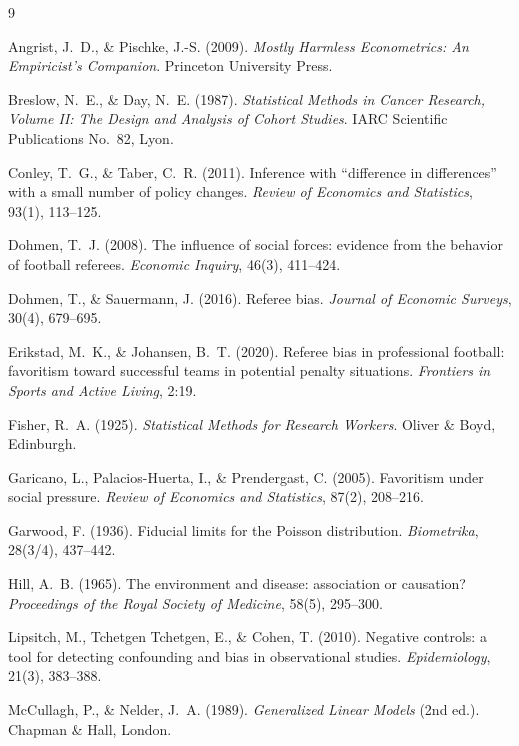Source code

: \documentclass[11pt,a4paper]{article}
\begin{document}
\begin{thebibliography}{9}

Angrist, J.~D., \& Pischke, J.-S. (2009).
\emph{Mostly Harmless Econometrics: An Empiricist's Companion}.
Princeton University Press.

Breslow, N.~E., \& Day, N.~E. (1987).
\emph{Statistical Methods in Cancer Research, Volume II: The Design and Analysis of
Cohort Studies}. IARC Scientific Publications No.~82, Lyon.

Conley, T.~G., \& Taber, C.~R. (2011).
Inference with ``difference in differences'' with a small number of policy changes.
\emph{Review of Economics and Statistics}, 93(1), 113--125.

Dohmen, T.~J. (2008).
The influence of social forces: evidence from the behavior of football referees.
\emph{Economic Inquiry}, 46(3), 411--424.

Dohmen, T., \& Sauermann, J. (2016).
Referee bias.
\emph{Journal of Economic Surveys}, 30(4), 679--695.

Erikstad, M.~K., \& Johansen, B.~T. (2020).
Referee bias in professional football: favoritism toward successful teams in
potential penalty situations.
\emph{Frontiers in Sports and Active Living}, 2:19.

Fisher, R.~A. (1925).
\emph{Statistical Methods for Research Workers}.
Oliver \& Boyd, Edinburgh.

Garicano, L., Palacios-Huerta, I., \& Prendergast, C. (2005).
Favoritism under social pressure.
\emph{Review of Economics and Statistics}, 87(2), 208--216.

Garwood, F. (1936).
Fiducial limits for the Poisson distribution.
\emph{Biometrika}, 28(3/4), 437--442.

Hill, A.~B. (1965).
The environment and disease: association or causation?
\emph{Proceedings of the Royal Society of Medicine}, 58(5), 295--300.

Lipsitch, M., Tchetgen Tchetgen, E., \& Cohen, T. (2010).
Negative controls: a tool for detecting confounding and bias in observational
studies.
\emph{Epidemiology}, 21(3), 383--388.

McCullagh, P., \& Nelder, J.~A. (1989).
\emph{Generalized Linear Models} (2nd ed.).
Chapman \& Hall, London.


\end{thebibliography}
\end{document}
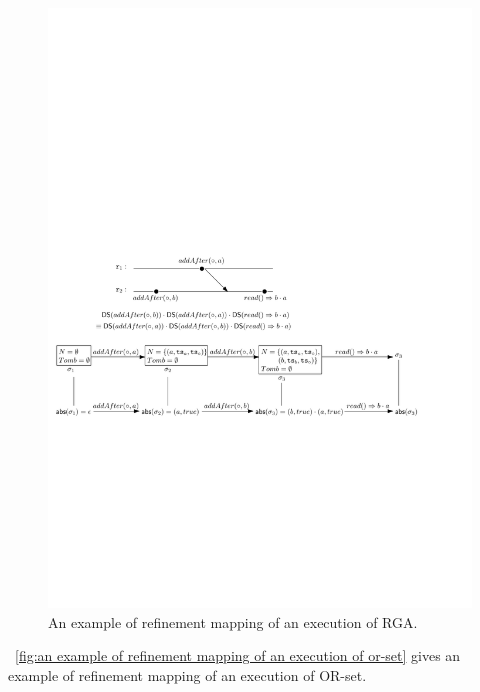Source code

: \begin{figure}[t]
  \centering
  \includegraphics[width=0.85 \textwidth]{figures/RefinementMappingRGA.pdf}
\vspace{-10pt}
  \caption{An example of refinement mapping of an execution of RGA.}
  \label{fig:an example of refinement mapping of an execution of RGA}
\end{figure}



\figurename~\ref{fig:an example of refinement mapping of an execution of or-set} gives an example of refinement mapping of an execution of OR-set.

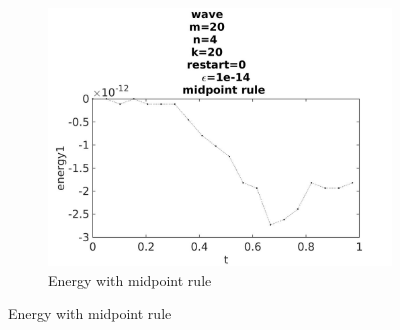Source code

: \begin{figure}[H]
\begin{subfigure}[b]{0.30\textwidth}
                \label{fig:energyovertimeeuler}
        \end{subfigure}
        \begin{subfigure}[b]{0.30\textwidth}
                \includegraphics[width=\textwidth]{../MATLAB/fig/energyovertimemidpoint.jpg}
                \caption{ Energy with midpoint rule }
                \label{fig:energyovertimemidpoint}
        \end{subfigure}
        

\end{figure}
════════
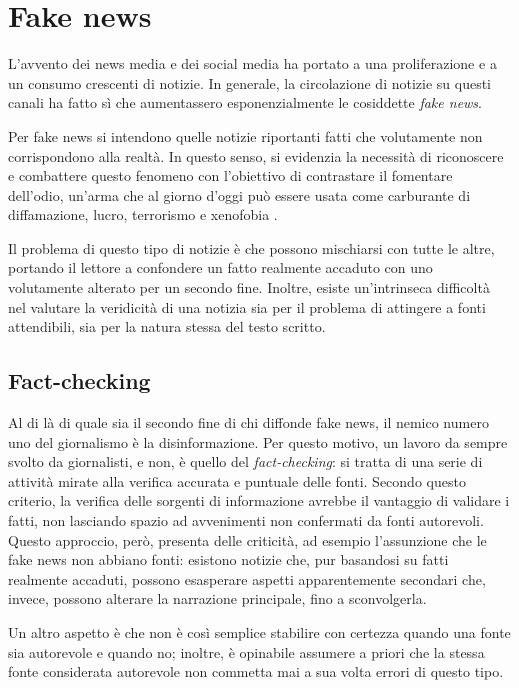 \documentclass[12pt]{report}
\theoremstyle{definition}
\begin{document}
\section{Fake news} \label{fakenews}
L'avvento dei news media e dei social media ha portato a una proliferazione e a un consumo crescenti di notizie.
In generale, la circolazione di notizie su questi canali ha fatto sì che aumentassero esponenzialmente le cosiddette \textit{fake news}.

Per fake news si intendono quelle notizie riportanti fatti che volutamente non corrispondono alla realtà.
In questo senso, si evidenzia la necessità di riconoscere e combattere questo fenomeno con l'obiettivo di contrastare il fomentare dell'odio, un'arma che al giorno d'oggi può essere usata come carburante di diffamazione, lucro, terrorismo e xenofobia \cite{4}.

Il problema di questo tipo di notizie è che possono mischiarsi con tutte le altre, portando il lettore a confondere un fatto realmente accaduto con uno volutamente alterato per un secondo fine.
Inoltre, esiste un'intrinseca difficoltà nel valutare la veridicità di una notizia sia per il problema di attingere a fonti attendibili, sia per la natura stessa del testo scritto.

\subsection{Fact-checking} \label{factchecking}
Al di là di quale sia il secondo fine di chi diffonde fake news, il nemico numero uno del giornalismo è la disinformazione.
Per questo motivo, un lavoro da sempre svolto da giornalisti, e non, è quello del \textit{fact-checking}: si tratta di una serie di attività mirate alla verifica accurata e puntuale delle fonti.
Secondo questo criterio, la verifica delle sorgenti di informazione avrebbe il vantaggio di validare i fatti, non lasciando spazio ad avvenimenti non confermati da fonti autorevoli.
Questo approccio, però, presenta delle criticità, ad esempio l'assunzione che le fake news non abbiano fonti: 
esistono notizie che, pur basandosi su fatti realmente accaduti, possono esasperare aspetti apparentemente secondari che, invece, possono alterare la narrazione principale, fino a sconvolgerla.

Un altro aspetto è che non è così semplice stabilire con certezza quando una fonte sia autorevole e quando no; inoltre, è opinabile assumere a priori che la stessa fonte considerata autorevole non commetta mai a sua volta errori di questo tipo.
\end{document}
════════
_EXERCISE DETAILS_
Note every line of the entries in which "Methods" appears, and copy it down.

_TASK OUTPUT_
\emph{Statistical Methods in Cancer Research, Volume II: The Design and Analysis of
\emph{Statistical Methods for Research Workers}.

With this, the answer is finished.